What needs to be done:
Go through the data below. Pull out every line that has the word "arXiv".

Provided records Block Start

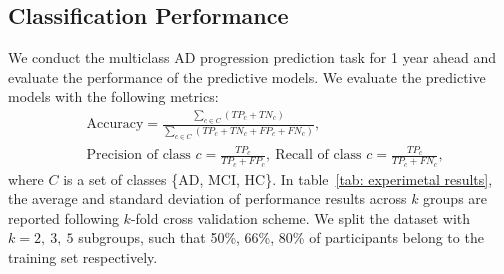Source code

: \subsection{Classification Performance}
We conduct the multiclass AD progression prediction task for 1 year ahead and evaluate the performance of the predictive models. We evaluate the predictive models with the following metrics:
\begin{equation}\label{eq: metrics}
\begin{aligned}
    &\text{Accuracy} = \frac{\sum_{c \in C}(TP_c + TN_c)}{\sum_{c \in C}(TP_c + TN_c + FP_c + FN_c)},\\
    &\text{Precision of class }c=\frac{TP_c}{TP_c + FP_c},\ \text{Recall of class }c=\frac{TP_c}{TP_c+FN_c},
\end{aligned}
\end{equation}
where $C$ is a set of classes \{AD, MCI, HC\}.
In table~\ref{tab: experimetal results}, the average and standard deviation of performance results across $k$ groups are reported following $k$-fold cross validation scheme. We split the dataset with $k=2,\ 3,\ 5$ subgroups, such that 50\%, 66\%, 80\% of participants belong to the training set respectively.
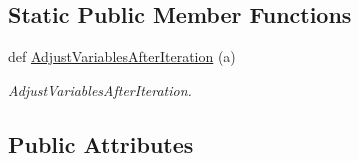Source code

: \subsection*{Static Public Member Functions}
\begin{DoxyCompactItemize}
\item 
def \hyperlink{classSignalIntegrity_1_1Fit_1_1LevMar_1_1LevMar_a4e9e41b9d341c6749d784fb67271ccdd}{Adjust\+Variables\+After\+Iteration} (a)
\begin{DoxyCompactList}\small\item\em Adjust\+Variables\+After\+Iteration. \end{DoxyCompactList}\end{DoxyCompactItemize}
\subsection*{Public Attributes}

Provided records Block End
Provided records Block Start

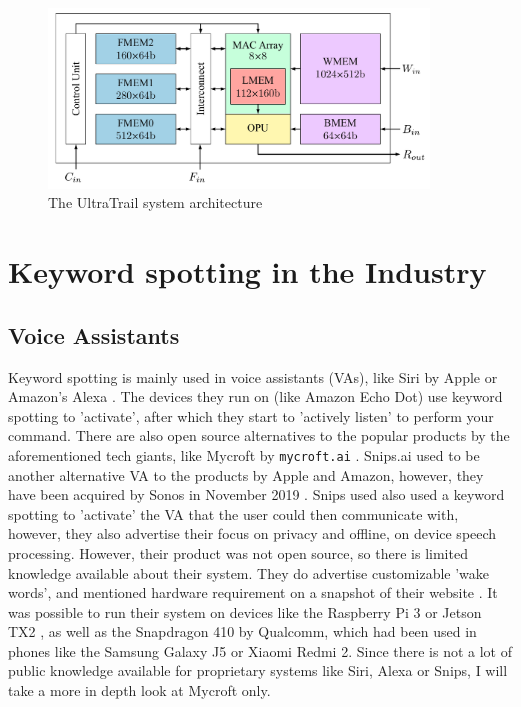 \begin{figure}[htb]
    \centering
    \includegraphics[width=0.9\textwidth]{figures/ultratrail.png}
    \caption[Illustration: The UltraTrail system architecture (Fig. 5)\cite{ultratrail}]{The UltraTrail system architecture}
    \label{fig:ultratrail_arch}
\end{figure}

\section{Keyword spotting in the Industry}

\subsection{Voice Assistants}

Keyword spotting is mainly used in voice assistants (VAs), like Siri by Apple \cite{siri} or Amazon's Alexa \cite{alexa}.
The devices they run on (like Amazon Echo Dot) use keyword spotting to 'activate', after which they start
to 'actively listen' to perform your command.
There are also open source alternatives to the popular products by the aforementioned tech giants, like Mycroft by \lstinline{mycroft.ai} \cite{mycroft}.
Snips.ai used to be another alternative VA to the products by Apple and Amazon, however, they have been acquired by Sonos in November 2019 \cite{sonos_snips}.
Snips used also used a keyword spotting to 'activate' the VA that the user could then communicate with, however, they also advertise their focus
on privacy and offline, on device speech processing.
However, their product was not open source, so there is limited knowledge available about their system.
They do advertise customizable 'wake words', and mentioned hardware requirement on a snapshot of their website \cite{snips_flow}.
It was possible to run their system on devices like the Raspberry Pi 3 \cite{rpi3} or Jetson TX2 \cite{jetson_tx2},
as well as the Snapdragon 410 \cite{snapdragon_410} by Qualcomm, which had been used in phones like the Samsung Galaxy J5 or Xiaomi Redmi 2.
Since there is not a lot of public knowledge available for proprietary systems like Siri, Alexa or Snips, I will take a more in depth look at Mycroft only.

Provided records Block End
Provided records Block Start

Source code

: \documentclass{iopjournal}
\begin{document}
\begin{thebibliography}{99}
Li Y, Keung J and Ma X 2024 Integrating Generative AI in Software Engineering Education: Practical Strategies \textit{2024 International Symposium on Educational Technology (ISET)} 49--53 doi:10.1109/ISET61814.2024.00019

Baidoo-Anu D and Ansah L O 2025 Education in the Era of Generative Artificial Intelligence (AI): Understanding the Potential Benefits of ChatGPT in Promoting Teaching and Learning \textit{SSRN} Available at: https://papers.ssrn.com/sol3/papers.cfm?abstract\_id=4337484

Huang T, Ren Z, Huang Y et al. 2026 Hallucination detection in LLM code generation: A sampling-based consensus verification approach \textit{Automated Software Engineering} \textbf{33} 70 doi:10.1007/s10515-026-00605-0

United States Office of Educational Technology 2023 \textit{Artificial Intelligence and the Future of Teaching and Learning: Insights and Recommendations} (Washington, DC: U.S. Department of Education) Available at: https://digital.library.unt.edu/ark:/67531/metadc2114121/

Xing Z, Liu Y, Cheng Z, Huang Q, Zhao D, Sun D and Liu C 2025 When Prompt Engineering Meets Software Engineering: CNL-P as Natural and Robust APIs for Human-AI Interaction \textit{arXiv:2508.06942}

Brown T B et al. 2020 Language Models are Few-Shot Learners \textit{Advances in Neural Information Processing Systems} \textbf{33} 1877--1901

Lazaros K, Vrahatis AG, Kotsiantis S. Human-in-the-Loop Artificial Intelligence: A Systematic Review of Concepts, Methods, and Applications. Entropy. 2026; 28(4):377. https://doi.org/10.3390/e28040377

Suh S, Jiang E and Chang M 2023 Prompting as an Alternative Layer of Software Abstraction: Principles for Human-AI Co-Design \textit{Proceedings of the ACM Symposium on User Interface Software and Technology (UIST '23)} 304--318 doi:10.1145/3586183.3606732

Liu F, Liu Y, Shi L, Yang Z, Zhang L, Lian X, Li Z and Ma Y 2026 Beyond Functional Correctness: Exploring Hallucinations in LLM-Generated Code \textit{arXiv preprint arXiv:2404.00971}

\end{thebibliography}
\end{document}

Provided records Block End

Solution for this problem:
Xing Z, Liu Y, Cheng Z, Huang Q, Zhao D, Sun D and Liu C 2025 When Prompt Engineering Meets Software Engineering: CNL-P as Natural and Robust APIs for Human-AI Interaction \textit{arXiv:2508.06942}
Liu F, Liu Y, Shi L, Yang Z, Zhang L, Lian X, Li Z and Ma Y 2026 Beyond Functional Correctness: Exploring Hallucinations in LLM-Generated Code \textit{arXiv preprint arXiv:2404.00971}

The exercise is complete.